* Problem
If a line in the entries below holds the string "参数描述", copy it.

* Data
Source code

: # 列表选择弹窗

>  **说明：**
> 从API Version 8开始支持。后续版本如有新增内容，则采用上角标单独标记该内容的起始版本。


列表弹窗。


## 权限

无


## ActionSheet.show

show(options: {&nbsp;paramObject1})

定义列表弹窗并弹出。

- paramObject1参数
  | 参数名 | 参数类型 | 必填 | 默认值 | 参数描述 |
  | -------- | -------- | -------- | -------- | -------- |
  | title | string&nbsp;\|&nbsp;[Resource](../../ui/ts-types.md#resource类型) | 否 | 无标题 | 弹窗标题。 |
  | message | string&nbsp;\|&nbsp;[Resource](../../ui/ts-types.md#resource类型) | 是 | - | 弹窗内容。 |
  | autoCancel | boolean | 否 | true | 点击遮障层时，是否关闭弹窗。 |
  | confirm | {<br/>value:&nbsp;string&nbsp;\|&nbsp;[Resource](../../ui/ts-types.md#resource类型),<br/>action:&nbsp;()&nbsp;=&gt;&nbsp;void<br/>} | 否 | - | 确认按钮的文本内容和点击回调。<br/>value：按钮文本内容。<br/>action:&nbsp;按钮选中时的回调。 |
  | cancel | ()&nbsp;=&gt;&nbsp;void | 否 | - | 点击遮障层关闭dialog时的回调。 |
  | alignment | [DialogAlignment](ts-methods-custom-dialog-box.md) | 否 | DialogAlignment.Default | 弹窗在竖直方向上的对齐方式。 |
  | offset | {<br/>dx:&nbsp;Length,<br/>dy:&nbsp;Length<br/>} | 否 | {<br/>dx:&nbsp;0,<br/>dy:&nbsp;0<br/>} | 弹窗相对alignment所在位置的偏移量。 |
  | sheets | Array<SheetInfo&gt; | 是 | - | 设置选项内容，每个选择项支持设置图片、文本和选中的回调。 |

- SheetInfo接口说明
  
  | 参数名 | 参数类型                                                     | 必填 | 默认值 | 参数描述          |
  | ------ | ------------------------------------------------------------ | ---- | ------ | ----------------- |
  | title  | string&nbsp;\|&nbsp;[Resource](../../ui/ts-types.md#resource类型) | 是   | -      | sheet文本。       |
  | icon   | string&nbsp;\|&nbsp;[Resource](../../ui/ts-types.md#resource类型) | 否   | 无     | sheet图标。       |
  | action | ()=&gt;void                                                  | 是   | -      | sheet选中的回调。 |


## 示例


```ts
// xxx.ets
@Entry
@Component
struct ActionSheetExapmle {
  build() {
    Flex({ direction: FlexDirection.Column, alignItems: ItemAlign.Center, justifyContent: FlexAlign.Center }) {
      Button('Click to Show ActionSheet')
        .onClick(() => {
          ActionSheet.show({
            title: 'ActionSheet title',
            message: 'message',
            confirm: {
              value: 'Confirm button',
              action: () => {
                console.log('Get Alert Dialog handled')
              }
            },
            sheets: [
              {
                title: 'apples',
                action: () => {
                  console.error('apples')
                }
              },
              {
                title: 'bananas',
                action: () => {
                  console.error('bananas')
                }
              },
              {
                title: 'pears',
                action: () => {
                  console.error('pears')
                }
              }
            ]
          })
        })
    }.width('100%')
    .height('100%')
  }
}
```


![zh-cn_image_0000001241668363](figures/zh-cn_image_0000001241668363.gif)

* Written response
  | 参数名 | 参数类型 | 必填 | 默认值 | 参数描述 |
  | 参数名 | 参数类型                                                     | 必填 | 默认值 | 参数描述          |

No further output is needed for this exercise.